_Extracted entries_.

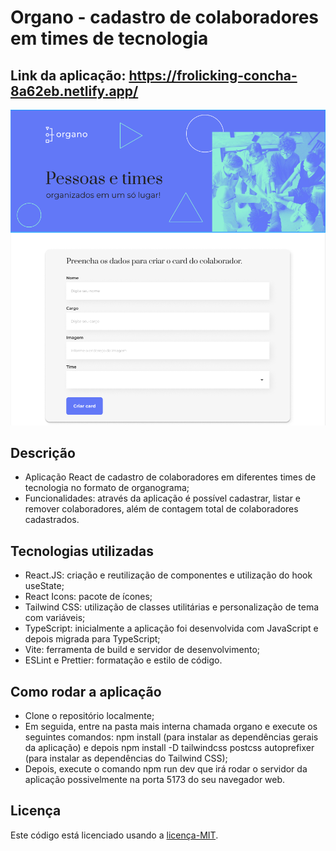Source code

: # Organo - cadastro de colaboradores em times de tecnologia
## Link da aplicação: https://frolicking-concha-8a62eb.netlify.app/
![Organo app](./organo/public/images/organo.png)
## Descrição
- Aplicação React de cadastro de colaboradores em diferentes times de tecnologia no formato de organograma;
- Funcionalidades: através da aplicação é possível cadastrar, listar e remover colaboradores, além de contagem total de colaboradores cadastrados. 
## Tecnologias utilizadas
- React.JS: criação e reutilização de componentes e utilização do hook useState;
- React Icons: pacote de ícones;
- Tailwind CSS: utilização de classes utilitárias e personalização de tema com variáveis;
- TypeScript: inicialmente a aplicação foi desenvolvida com JavaScript e depois migrada para TypeScript;
- Vite: ferramenta de build e servidor de desenvolvimento;
- ESLint e Prettier: formatação e estilo de código.
## Como rodar a aplicação
- Clone o repositório localmente;
- Em seguida, entre na pasta mais interna chamada organo e execute os seguintes comandos: npm install (para instalar as dependências gerais da aplicação) e depois npm install -D tailwindcss postcss autoprefixer (para instalar as dependências do Tailwind CSS);
- Depois, execute o comando npm run dev que irá rodar o servidor da aplicação possivelmente na porta 5173 do seu navegador web.   
## Licença
Este código está licenciado usando a [licença-MIT](./LICENSE).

_Action item_.
From the line containing "## Descrição" down to the line containing "- React Icons: pacote de ícones;" in the material above, reproduce every line exactly, including the two end lines.

_Answer to this problem_.
## Descrição
- Aplicação React de cadastro de colaboradores em diferentes times de tecnologia no formato de organograma;
- Funcionalidades: através da aplicação é possível cadastrar, listar e remover colaboradores, além de contagem total de colaboradores cadastrados. 
## Tecnologias utilizadas
- React.JS: criação e reutilização de componentes e utilização do hook useState;
- React Icons: pacote de ícones;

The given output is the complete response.